Mário Bittencourt | UOL
Aspirante ao curso de psicologia da Universidade Estadual do Sudoeste da Bahia (UESB), a estudante Cleyslla Rocha de Andrade, 18, de Vitória da Conquista, comemorou o tempo que ganhou para estudar para o Exame Nacional do Ensino Médio (ENEM). Ela é um dos 1.496 estudantes inscritos no exame que fariam a prova neste domingo na UESB, que foi adiada para os dias 3 e 4 de dezembro por conta de a universidade estar ocupada por estudantes contrários a Proposta de Emenda à Constituição 241 (que reduz os gastos do governo e pode atingir as áreas de educação e saúde).
No total, 240.304 inscritos tiveram a prova adiada no Brasil em 364 locais pelo país. “Na verdade, eu queria fazer logo a prova, mas, se teve de ser adiada por conta dessa manifestação, também é por uma boa causa e ganhamos tempo para o estudo. Acho que o governo está errado em cortar os gastos com educação, também penso que ocupar prédio público não é legal, mas se é por uma boa causa, até vale”, diz. Confira a reportagem especial do UOL na íntegra.
Controle
Na ocupação, na UESB, que ocorre desde o dia 21 de outubro, estão pouco mais de 100 estudantes, que fecharam os portões da instituição e controlam quem entra e quem sai.
Eles armaram cerca de 40 barracas de camping na área da reitoria, em um módulo da instituição e no prédio onde ficam os estúdios e redação do Sistema UESB de Rádio e TV, que retransmite o sinal da TV Educativa. Com isso, as transmissões estão interrompidas.
O prédio do Sistema UESB de Rádio e TV é um local considerado símbolo da luta dos estudantes: foi ali que ocorreram várias manifestações para melhorar as residências e os restaurantes universitários, atualmente existentes na instituição.
Dos funcionários da universidade, só entram aqueles que trabalham com organismos vivos em laboratórios, os quais precisam ter uma atenção diária, devido ao risco de a pesquisa ser perdida. Estudantes não permitem fotos e entrevistas no local.
Outras reivindicações
Alem de protestar contra a PEC 241, os estudantes são contra o fim do aumento real do salário mínimo. “Não aceitaremos as tentativas de minar o debate crítico e de gênero dentro do ambiente escolar, por meio do Projeto de Lei Escola Sem Partido”, afirmaram em nota divulgada nesta semana. “Também somos contra a reforma do ensino médio que pretende acabar com a obrigatoriedade de disciplinas essenciais para a formação crítica e político-social dos jovens, formando assim um contingente submisso a condições trabalhistas desumanas.”

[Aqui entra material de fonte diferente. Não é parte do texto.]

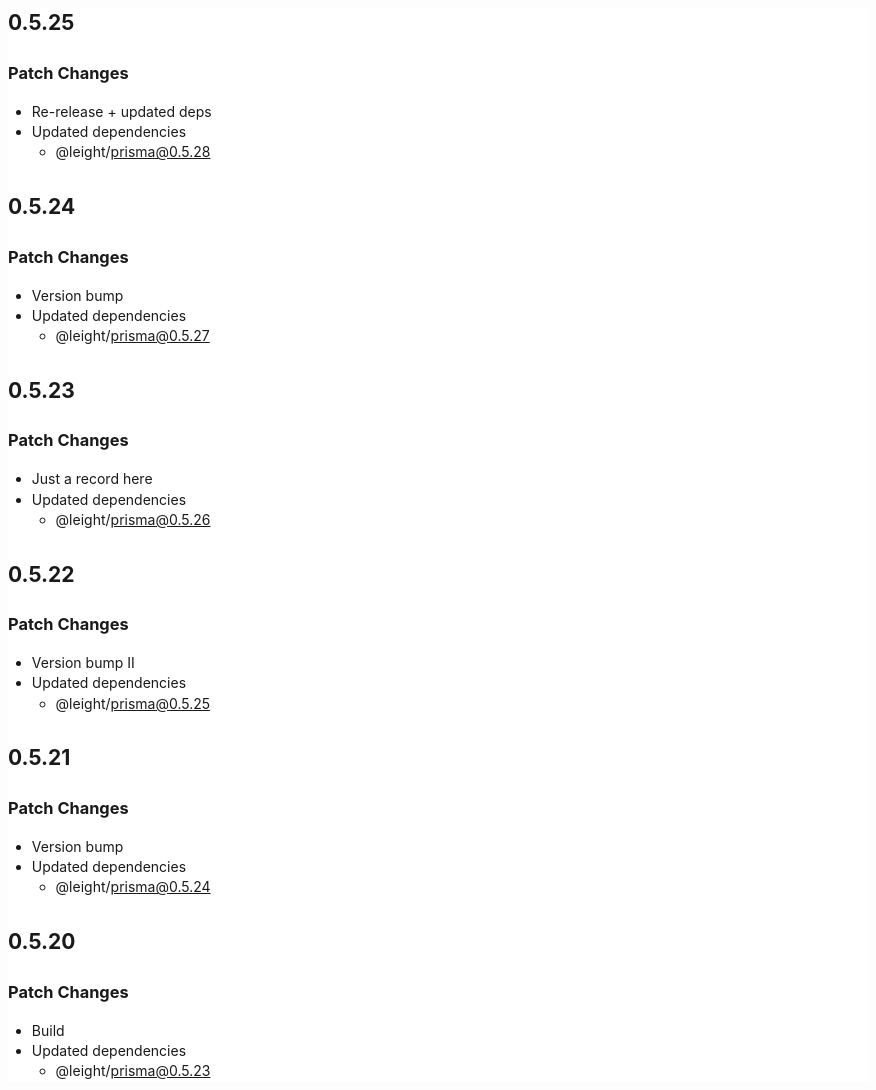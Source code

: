 ## 0.5.25

### Patch Changes

- Re-release + updated deps
- Updated dependencies
  - @leight/prisma@0.5.28

## 0.5.24

### Patch Changes

- Version bump
- Updated dependencies
  - @leight/prisma@0.5.27

## 0.5.23

### Patch Changes

- Just a record here
- Updated dependencies
  - @leight/prisma@0.5.26

## 0.5.22

### Patch Changes

- Version bump II
- Updated dependencies
  - @leight/prisma@0.5.25

## 0.5.21

### Patch Changes

- Version bump
- Updated dependencies
  - @leight/prisma@0.5.24

## 0.5.20

### Patch Changes

- Build
- Updated dependencies
  - @leight/prisma@0.5.23
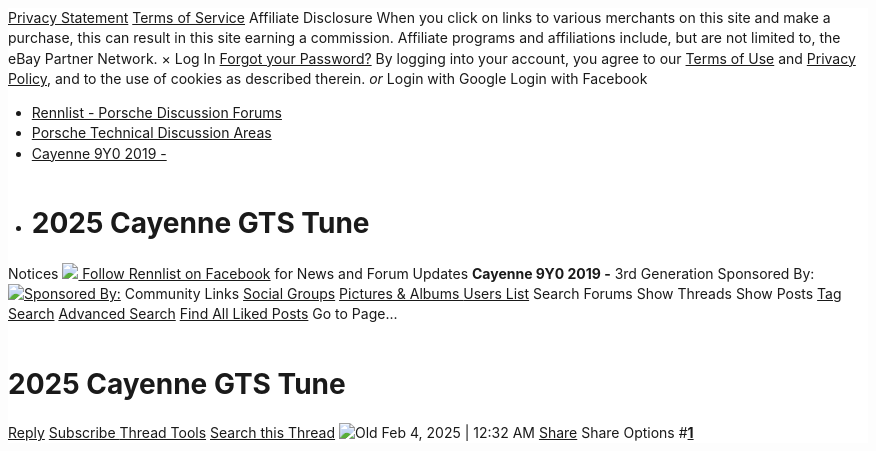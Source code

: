 [Privacy Statement](https://rennlist.com/forums/cayenne-9y0-2019/<https:/www.internetbrands.com/privacy/privacy-main.html>)
[Terms of Service](https://rennlist.com/forums/cayenne-9y0-2019/<https:/www.internetbrands.com/ibterms/>)
Affiliate Disclosure
When you click on links to various merchants on this site and make a purchase, this can result in this site earning a commission. Affiliate programs and affiliations include, but are not limited to, the eBay Partner Network.  ×
Log In
[Forgot your Password?](https://rennlist.com/forums/cayenne-9y0-2019/<https:/rennlist.com/forums/login.php?do=lostpw>)
By logging into your account, you agree to our [Terms of Use](https://rennlist.com/forums/cayenne-9y0-2019/<https:/www.internetbrands.com/ibterms/>) and [Privacy Policy](https://rennlist.com/forums/cayenne-9y0-2019/<https:/www.internetbrands.com/privacy/privacy-main.html>), and to the use of cookies as described therein. 
_or_
Login with Google Login with Facebook
  * [](https://rennlist.com/forums/cayenne-9y0-2019/<https:/rennlist.com/forums/>) [Rennlist - Porsche Discussion Forums](https://rennlist.com/forums/cayenne-9y0-2019/<https:/rennlist.com/forums/>)
  * [Porsche Technical Discussion Areas](https://rennlist.com/forums/cayenne-9y0-2019/<https:/rennlist.com/forums/porsche-technical-discussion-areas-49/>)
  * [Cayenne 9Y0 2019 -](https://rennlist.com/forums/cayenne-9y0-2019/<https:/rennlist.com/forums/cayenne-9y0-2019-247/>)
  * # 2025 Cayenne GTS Tune


Notices
[![](https://cimg9.ibsrv.net/gimg/rennlist.com-vbulletin/16x16/80-thumb_up_facebook_emoticon_like_symbol_2bccf722335dbc535394db3cce7443790540b2cc.png) Follow Rennlist on Facebook](https://rennlist.com/forums/cayenne-9y0-2019/<https:/www.facebook.com/Rennlist/>) for News and Forum Updates 
**Cayenne 9Y0 2019 -** 3rd Generation
Sponsored By:
[![Sponsored By: ](https://staticssl.ibsrv.net/sidetiles2/small%20logo%20graphic.jpg)](https://rennlist.com/forums/cayenne-9y0-2019/<https:/loadus.exelator.com/load/?p=258&g=244&clk=1&crid=isringhausen&stid=rennlist&j=r&ru=http%3A%2F%2Fwww.isringhausen.com%2FPorsche%2F> "Sponsored By: ")
Community Links
[Social Groups](https://rennlist.com/forums/cayenne-9y0-2019/<https:/rennlist.com/forums/groups/>)
[Pictures & Albums ](https://rennlist.com/forums/cayenne-9y0-2019/<https:/rennlist.com/forums/members/albums.html>)
[Users List](https://rennlist.com/forums/cayenne-9y0-2019/<https:/rennlist.com/forums/members/list/>)
Search Forums
Show Threads Show Posts
[Tag Search](https://rennlist.com/forums/cayenne-9y0-2019/<https:/rennlist.com/forums/tags/>)
[Advanced Search](https://rennlist.com/forums/cayenne-9y0-2019/<https:/rennlist.com/forums/search.php>)
[Find All Liked Posts](https://rennlist.com/forums/cayenne-9y0-2019/<https:/rennlist.com/forums/post_thanks.php?do=findallthanks>)
Go to Page...
#  2025 Cayenne GTS Tune
[ Reply](https://rennlist.com/forums/cayenne-9y0-2019/<https:/rennlist.com/forums/newreply.php?do=newreply&noquote=1&p=19880873>) [Subscribe ](https://rennlist.com/forums/cayenne-9y0-2019/<https:/rennlist.com/forums/subscription.php?do=addsubscription&t=1457739>)
[Thread Tools](https://rennlist.com/forums/cayenne-9y0-2019/<https:/rennlist.com/forums/cayenne-9y0-2019/1457739-2025-cayenne-gts-tune.html?nojs=1#goto_threadtools>)
[Search this Thread](https://rennlist.com/forums/cayenne-9y0-2019/<https:/rennlist.com/forums/cayenne-9y0-2019/1457739-2025-cayenne-gts-tune.html?nojs=1#goto_threadsearch>)
![Old](https://rennlist.com/forums/images/statusicon/post_old.gif) Feb 4, 2025 | 12:32 AM 
[ Share](https://rennlist.com/forums/cayenne-9y0-2019/<javascript:void\(0\);>)
Share Options
#[**1**](https://rennlist.com/forums/cayenne-9y0-2019/<https:/rennlist.com/forums/cayenne-9y0-2019/1457739-2025-cayenne-gts-tune.html#post19880873> "permalink")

Outras pautas foram mencionadas: “lutar pela permanência estudantil, auxílio moradia, auxílio alimentação, ensino de qualidade, laico e pela promoção e difusão do conhecimento científico por meio das bolsas de iniciação científica”.
O movimento tem o apoio do sindicato dos funcionários e dos professores, os quais aprovaram mês passado indicativo de greve para o dia 11 deste mês. A reitoria da Uesb também divulgou nota sobre o assunto, apoiando as manifestações contra a PEC 241.
“Nós nos posicionamos contrariamente à quaisquer ações que promovam o sucateamento [da universidade] e o seu papel como agente transformador da sociedade. Diante do exposto, nos posicionamos na defesa de uma universidade pública, gratuita e de qualidade”, diz a nota da reitoria.
Ataque hacker
E por causa da divulgação desta nota de apoio, o site da Uesb acabou sendo invadido por hackers a favor da PEC 241. “Esses estudantes que querem de fato estudar e contribuir para um país melhor repudiam a ocupação da Uesb”, diz o início da mensagem do grupo, para quem “os ocupantes são uma parcela mínima da comunidade [estudantil] e não consideram que estão prejudicando outros estudantes”.
O site da Uesb ficou fora do ar por dois dias e ninguém assumiu a autoria do crime cibernético. A assessoria de comunicação da universidade não respondeu o questionamento sobre investigações sobre a atuação dos hackers.
O grupo que é assumidamente contra a ocupação se identificou como “Movimento Liberta Uesb”, para quem “a radicalização dos atos, baseada num vasto fundamentalismo ideológico e com inspirações sectárias, representa um caminho absolutamente deletério para os alicerces da nossa universidade.”
“Os mesmos que hoje erguem a bandeira de uma reação contra medidas sustentadas pelo Governo Federal, como a PEC 241 e a reformulação do ensino médio, foram incapazes –evidenciando uma indignação seletiva– de lançar mobilizações da estatura agora presenciada quando o Ministério da Educação, em 2015, sofreu um dos maiores cortes orçamentários de sua história, correspondente a R$10,5 bilhões”, escreveramm os ativistas.